▶ TASK TO CARRY OUT
Using the material that follows, output exactly the lines from the one containing "We provide a" through the one containing "- This software", with both ends kept.

-- STUDY MATERIAL follows --

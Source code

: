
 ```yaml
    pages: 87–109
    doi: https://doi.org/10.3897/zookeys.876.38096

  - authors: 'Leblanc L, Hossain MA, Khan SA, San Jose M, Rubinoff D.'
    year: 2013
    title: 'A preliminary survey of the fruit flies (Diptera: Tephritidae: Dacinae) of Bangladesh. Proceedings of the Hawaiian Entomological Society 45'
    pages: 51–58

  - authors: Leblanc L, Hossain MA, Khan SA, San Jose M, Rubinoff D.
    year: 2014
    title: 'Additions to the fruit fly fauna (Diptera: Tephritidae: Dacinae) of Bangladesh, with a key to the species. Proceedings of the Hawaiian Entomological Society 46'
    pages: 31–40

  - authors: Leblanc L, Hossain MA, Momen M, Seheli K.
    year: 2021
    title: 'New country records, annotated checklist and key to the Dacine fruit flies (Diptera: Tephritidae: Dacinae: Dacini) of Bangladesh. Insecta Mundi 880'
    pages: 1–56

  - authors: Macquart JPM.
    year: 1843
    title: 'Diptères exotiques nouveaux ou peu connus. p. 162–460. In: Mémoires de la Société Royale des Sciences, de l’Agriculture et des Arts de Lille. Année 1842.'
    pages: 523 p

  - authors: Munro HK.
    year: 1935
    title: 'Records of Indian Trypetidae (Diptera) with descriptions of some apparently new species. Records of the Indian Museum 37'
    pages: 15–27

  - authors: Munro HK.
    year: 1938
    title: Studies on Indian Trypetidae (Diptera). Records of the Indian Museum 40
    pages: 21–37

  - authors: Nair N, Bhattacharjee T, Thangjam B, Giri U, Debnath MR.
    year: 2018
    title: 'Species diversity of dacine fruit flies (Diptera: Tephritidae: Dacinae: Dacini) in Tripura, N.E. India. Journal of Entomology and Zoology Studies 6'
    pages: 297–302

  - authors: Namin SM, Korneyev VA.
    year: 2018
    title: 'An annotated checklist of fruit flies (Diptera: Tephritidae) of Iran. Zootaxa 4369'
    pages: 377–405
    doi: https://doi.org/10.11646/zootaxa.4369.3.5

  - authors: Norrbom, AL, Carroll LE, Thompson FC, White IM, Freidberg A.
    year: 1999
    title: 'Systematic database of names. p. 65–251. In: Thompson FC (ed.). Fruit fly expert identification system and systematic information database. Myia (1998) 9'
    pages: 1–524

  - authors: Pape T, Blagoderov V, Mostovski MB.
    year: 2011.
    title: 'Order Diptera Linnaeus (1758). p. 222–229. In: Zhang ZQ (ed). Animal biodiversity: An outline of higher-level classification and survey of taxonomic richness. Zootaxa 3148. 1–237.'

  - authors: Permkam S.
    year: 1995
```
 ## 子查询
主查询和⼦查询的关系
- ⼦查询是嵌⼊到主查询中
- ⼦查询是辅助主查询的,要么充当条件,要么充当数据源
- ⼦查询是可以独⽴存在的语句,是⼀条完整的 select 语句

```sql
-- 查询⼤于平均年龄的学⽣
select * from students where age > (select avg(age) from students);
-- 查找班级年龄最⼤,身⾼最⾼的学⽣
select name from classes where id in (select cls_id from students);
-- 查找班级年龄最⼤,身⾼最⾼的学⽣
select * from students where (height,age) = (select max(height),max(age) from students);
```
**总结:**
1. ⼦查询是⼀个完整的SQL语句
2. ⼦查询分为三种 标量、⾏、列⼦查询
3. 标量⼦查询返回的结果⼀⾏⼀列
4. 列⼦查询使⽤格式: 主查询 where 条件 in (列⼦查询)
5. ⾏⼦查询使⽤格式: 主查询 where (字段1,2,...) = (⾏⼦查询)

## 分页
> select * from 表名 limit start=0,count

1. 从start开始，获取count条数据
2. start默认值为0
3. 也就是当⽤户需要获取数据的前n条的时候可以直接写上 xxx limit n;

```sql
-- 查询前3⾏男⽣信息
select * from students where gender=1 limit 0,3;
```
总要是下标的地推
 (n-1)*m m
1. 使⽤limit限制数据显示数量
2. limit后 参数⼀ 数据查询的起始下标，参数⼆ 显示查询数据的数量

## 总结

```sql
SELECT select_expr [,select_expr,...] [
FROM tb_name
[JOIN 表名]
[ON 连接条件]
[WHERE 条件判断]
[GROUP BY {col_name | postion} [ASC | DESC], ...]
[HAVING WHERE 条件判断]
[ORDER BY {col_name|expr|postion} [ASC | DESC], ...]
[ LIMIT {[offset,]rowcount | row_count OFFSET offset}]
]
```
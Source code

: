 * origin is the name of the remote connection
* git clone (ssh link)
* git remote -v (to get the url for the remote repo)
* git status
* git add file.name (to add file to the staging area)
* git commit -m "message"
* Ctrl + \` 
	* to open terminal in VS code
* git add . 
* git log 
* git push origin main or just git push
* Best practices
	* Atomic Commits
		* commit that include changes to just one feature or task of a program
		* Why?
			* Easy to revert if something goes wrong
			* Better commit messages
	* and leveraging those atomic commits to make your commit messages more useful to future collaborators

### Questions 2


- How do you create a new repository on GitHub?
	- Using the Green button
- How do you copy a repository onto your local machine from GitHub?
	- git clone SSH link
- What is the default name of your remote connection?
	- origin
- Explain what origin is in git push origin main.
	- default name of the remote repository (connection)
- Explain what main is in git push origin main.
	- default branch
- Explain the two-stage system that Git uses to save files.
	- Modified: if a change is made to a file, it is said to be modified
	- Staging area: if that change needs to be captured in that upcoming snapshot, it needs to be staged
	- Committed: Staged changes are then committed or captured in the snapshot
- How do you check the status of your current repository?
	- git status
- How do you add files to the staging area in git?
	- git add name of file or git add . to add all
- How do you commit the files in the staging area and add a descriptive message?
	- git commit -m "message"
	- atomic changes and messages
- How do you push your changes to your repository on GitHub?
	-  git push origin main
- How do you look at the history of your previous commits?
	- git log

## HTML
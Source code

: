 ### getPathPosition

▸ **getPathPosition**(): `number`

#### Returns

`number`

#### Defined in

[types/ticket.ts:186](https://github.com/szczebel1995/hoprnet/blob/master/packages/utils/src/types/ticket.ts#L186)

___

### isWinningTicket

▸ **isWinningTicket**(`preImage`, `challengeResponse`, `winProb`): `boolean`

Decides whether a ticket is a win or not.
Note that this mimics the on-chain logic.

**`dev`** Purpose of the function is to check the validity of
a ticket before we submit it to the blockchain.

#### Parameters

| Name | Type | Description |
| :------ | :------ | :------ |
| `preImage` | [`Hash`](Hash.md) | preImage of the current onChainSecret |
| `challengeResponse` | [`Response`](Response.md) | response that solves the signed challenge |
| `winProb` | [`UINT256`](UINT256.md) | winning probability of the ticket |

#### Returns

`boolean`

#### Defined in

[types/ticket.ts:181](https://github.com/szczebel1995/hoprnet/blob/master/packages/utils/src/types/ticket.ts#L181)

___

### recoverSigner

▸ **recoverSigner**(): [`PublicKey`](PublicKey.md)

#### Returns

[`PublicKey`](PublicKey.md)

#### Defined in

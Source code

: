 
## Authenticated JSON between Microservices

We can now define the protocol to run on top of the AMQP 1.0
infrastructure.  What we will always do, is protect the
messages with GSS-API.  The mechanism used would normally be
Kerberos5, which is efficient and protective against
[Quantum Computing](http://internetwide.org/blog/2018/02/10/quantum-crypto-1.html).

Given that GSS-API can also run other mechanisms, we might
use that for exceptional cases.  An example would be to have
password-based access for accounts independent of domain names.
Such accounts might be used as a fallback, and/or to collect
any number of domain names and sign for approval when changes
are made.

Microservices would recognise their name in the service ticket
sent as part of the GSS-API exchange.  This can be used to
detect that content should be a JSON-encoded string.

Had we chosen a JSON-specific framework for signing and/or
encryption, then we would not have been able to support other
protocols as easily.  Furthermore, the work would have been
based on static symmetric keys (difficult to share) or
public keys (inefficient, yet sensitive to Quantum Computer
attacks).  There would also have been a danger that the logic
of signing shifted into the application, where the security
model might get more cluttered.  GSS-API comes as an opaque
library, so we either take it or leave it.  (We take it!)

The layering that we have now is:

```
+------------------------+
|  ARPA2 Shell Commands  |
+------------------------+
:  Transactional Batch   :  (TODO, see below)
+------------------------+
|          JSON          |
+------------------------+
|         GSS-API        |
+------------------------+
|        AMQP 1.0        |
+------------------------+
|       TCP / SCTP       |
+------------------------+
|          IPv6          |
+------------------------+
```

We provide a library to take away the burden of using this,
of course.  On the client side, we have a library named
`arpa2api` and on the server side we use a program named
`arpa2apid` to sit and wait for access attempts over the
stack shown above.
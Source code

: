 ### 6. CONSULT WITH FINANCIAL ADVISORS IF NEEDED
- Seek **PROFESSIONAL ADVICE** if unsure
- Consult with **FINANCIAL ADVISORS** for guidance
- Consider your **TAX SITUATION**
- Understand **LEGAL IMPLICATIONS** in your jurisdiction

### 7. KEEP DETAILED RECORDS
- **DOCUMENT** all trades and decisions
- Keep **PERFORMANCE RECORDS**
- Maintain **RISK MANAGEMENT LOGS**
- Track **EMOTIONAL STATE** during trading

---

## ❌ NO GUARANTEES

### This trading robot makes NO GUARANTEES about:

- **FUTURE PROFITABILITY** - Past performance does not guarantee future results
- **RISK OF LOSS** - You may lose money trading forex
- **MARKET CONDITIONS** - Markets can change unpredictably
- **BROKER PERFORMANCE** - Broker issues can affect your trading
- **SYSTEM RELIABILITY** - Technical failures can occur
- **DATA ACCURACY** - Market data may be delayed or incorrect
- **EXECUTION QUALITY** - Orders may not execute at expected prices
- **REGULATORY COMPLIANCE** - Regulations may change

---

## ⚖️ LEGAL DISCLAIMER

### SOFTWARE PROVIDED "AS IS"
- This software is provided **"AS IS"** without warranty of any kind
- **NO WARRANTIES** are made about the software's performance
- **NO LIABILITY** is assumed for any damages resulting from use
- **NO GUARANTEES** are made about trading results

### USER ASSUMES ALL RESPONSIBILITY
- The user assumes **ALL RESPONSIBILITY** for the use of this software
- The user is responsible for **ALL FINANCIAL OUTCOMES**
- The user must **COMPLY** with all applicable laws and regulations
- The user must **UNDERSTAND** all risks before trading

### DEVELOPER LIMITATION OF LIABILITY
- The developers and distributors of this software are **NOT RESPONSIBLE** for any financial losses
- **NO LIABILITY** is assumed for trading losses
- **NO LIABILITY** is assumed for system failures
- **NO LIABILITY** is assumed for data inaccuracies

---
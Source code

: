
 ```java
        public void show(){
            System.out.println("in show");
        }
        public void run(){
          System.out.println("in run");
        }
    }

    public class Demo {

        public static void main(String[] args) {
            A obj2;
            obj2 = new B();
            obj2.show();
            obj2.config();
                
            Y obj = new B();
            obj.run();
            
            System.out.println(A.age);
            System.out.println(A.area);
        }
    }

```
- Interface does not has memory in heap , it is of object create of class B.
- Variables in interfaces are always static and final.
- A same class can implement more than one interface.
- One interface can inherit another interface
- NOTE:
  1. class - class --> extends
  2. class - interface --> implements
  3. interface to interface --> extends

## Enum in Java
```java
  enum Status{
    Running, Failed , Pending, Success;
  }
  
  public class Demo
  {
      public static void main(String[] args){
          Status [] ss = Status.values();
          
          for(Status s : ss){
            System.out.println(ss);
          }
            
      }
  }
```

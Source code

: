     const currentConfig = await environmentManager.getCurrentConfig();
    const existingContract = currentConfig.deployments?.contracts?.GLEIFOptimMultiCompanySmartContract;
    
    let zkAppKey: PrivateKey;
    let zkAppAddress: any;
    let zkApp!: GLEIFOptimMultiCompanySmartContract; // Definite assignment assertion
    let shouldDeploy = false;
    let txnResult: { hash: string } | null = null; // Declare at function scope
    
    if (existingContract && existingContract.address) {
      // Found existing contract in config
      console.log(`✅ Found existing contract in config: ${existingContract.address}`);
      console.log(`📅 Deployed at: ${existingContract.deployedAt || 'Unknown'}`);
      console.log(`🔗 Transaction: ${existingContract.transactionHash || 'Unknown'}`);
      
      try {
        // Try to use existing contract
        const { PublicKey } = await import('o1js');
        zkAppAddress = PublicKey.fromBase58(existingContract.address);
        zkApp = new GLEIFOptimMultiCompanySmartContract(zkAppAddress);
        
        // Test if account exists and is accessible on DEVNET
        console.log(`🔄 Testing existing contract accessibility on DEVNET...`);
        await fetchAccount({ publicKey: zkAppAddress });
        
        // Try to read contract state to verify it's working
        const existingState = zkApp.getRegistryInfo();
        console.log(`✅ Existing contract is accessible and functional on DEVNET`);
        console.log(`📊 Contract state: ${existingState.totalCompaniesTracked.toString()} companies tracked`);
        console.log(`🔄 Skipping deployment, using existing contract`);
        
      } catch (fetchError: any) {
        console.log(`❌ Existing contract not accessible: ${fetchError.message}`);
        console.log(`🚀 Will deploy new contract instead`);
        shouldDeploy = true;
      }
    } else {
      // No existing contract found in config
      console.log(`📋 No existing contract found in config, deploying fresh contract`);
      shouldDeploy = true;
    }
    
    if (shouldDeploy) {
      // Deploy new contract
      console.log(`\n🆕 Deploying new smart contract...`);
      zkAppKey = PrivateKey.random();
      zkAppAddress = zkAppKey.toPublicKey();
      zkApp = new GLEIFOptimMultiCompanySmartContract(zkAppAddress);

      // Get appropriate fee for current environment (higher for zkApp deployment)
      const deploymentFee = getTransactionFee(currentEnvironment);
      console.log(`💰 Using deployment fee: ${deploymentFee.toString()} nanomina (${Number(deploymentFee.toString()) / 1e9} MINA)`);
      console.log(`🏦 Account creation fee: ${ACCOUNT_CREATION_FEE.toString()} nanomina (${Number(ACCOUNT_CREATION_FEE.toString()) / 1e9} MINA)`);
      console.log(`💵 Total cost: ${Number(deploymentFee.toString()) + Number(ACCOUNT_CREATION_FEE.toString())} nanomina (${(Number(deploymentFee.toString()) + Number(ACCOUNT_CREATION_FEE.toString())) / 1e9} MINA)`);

-- STUDY MATERIAL concluded --

▶ WRITTEN ANSWER
We provide a library to take away the burden of using this,
of course.  On the client side, we have a library named
`arpa2api` and on the server side we use a program named
`arpa2apid` to sit and wait for access attempts over the
stack shown above.
Source code

: ### 6. CONSULT WITH FINANCIAL ADVISORS IF NEEDED
- Seek **PROFESSIONAL ADVICE** if unsure
- Consult with **FINANCIAL ADVISORS** for guidance
- Consider your **TAX SITUATION**
- Understand **LEGAL IMPLICATIONS** in your jurisdiction

### 7. KEEP DETAILED RECORDS
- **DOCUMENT** all trades and decisions
- Keep **PERFORMANCE RECORDS**
- Maintain **RISK MANAGEMENT LOGS**
- Track **EMOTIONAL STATE** during trading

---

## ❌ NO GUARANTEES

### This trading robot makes NO GUARANTEES about:

- **FUTURE PROFITABILITY** - Past performance does not guarantee future results
- **RISK OF LOSS** - You may lose money trading forex
- **MARKET CONDITIONS** - Markets can change unpredictably
- **BROKER PERFORMANCE** - Broker issues can affect your trading
- **SYSTEM RELIABILITY** - Technical failures can occur
- **DATA ACCURACY** - Market data may be delayed or incorrect
- **EXECUTION QUALITY** - Orders may not execute at expected prices
- **REGULATORY COMPLIANCE** - Regulations may change

---

## ⚖️ LEGAL DISCLAIMER

### SOFTWARE PROVIDED "AS IS"
- This software is provided **"AS IS"** without warranty of any kind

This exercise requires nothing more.